China has opened up its Xinjiang “re-education” camps to the Western media, allowing journalists to film inside and speak to workers and detainees for the first time. The workers deny the camps are prison-like, saying all attendees are there of their own free will. The Chinese government initially denied the camps existed, dismissing concerns from foreign media and international human rights organisations that up to a million Uighur and other minority citizens were held against their will.
They later confirmed the camps were real but said they were “re-education” facilities rather than prisons or concentration camps. They’ve now opened the camps up to foreign media to prove this, portraying them as recreational learning houses where people can sing, dance, paint, improve their Mandarin and learn about the politics of China. But when a BBC film crew went inside, they soon found a number of things didn’t add up.
INSIDE THE XINJIANG DETENTION CAMPS
The BBC was given access into the camps with a camera crew as part of the Chinese government’s efforts to convince the world they’re not the torturous facilities people have claimed them to be. Journalists were shown classrooms where people smile, sing and dance, take part in painting classes, improve their reading and writing in Mandarin and play tennis on the courts outside. But inconsistencies soon became obvious. For example, satellite images show the sporting facilities were recently just large concrete slabs; their transformation coinciding with the media arrivals. Satellite images also revealed parts of the camp were initially boxed in with barbed wire and watchtowers, which were removed before the journalists visited.
The footage showed inmates sharing a squalid room of 10 people to a dormitory, all sharing the same toilet.
Large areas of the camps remained sealed off, and the reporters were not allowed inside those. Workers at the facilities claim everyone is inside of their own free will; that they’re not “prisoners” but “students who are willingly being guided away from extremism”. “We’ve never encountered people that don’t want to come,” one worker said.

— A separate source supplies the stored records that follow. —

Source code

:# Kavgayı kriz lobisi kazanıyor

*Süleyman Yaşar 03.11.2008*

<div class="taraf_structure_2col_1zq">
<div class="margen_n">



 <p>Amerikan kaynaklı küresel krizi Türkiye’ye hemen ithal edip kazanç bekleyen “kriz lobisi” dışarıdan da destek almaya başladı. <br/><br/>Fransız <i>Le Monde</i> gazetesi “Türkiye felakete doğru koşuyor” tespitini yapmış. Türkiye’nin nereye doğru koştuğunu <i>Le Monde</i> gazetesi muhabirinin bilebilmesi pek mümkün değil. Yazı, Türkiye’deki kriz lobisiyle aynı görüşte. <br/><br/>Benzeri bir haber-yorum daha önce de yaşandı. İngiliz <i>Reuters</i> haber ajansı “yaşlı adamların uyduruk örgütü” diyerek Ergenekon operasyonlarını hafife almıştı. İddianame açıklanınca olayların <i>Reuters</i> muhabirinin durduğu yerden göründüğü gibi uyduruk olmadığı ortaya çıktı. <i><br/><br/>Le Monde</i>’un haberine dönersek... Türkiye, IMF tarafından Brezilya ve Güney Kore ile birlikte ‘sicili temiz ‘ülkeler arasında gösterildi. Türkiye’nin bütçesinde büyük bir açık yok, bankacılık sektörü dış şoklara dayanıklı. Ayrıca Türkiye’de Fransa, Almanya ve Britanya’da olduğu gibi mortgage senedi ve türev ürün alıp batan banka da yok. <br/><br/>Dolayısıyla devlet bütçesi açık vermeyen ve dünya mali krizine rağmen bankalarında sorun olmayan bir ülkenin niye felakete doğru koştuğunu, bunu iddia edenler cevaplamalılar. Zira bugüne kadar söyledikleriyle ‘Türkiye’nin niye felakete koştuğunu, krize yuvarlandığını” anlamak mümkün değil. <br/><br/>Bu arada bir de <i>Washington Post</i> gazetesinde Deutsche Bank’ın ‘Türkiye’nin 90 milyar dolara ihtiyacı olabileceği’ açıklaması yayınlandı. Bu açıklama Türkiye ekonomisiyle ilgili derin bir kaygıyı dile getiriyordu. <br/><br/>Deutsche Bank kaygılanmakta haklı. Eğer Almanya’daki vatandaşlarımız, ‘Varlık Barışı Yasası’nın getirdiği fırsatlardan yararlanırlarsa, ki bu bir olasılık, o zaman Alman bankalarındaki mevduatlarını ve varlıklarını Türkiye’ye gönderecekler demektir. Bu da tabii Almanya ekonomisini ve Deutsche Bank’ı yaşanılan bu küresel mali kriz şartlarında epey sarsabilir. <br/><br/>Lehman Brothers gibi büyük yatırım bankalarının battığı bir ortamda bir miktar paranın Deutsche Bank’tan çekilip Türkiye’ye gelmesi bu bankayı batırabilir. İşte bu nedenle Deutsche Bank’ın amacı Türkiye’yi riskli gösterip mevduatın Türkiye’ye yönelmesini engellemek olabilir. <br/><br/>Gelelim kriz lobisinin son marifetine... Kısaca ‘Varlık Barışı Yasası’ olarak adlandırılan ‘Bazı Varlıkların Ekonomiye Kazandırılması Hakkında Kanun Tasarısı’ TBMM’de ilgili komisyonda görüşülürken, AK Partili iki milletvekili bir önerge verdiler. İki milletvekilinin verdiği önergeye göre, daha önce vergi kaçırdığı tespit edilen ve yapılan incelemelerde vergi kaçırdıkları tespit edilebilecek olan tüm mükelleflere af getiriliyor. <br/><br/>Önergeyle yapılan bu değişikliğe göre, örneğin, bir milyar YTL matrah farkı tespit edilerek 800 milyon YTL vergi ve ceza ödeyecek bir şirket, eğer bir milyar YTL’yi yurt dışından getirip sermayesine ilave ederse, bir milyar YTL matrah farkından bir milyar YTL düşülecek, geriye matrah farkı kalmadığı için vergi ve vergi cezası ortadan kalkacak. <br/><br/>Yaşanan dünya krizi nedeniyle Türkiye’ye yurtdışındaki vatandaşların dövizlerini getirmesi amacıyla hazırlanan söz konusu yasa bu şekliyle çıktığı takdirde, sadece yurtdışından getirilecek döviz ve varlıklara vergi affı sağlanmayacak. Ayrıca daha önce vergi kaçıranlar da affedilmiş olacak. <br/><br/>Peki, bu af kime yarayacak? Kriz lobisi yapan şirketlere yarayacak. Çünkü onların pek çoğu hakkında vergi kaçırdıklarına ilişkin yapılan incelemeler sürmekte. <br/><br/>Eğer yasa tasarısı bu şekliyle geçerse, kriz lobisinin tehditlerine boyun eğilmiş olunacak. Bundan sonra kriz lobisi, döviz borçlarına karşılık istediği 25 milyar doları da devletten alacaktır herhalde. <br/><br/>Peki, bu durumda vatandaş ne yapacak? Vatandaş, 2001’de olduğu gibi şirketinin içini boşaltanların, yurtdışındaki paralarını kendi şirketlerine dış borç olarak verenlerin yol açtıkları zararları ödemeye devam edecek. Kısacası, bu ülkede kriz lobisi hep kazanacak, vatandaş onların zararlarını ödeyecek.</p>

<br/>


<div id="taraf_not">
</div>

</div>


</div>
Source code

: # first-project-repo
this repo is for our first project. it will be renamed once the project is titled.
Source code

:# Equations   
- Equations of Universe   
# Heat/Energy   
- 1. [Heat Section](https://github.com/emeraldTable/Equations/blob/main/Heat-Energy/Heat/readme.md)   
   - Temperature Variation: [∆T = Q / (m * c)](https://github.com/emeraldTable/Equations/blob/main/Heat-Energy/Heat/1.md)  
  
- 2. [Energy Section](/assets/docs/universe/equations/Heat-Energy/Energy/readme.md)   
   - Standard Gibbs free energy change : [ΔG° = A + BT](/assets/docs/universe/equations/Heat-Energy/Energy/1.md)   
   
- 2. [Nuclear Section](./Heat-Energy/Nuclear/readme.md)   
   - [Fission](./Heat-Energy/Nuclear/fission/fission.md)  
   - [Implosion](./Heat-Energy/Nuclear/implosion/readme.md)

Another said the purpose was to teach them about Chinese laws, life skills and help them improve their Mandarin so they could graduate and get jobs in the outside world. Chinese officials also believe they can determine a person’s guilt in advance — even if the person in question has not been convicted of a crime and has no history of criminal activity. Camp trainers say they teach “pre-criminals” how to clean and make beds in programs that can take up to four months. “We aim to change their thoughts so they can find work after graduation,” one worker said. When challenged as to whether this was brainwashing, she said: “We’re not completely changing their thoughts, only removing the extremist elements.”
But people who have been inside the camps tell a different story. Rakhima Senbay, who now lives in Kazakhstan but says she spent a year in the camp — simply because she had WhatsApp on her phone — said she was beaten and threatened. “They put cuffs on my legs for a week. There were times when we were beaten. Once, I was struck with an electric baton,” she told the BBC.
She ended up taking part in the art and dance classes towards the end of her time there but said she was warned anyone who spoke out about the reality of the camps would face consequences. “They warned us ahead of the journalists’ visits, ‘If any of you speak out, you will go to a place worse than this’. That’s why everyone is scared and does what they’re told, including the dancing and singing.”
Other former inmates have given similar — if not worse — accounts of life in the camp. Bekali, a Kazakh Muslim, described the torture he endured in an interview with Associated Press last year. He said if he refused to follow orders each day, he was forced to stand at a wall for five hours at a time. Then, he was sent to solitary confinement and deprived of food for 24 hours straight. After 20 days in the camp, he wanted to commit suicide.
“The psychological pressure is enormous, when you have to criticise yourself, denounce your thinking — your own ethnic group,” Bekali said. “I still think about it every night, until the sun rises. I can’t sleep. The thoughts are with me all the time.” After a torturous interrogation program, in which he was hung by his wrists and mined for information, he was taken to a re-education camp. He said inmates would wake up together before dawn, sing the Chinese national anthem and raise the Chinese flag at 7.30am. They gathered back inside large classrooms to learn “red songs” like “Without the Communist Party, there is no New China” and study Chinese language and history.
Before meals of vegetable soup and buns, the inmates would be ordered to chant: “Thank the Party! Thank the Motherland! Thank President Xi!” Bekali was kept in a locked room almost around the clock with eight other internees, who shared beds and a wretched toilet. Cameras were installed in toilets and even outhouses. Inmates were forced to criticise themselves and their religion in front of each other and apologise for wearing Islamic clothing and teaching the Koran. Praying was strictly forbidden.
Chinese officials continue to deny the camps are a crackdown on the country’s Muslim ethnic groups. Last month, Chinese ambassador to Kazakhstan Zhang Xiao denied any wrongdoing by Beijing, rejecting the allegations as “false information”. “The situation there is stable and normal. Measures conducted in Xinjiang are exclusively about fighting against radicalism and extremism and have nothing to do with Kazakhstan,” Mr Zhang told reporters.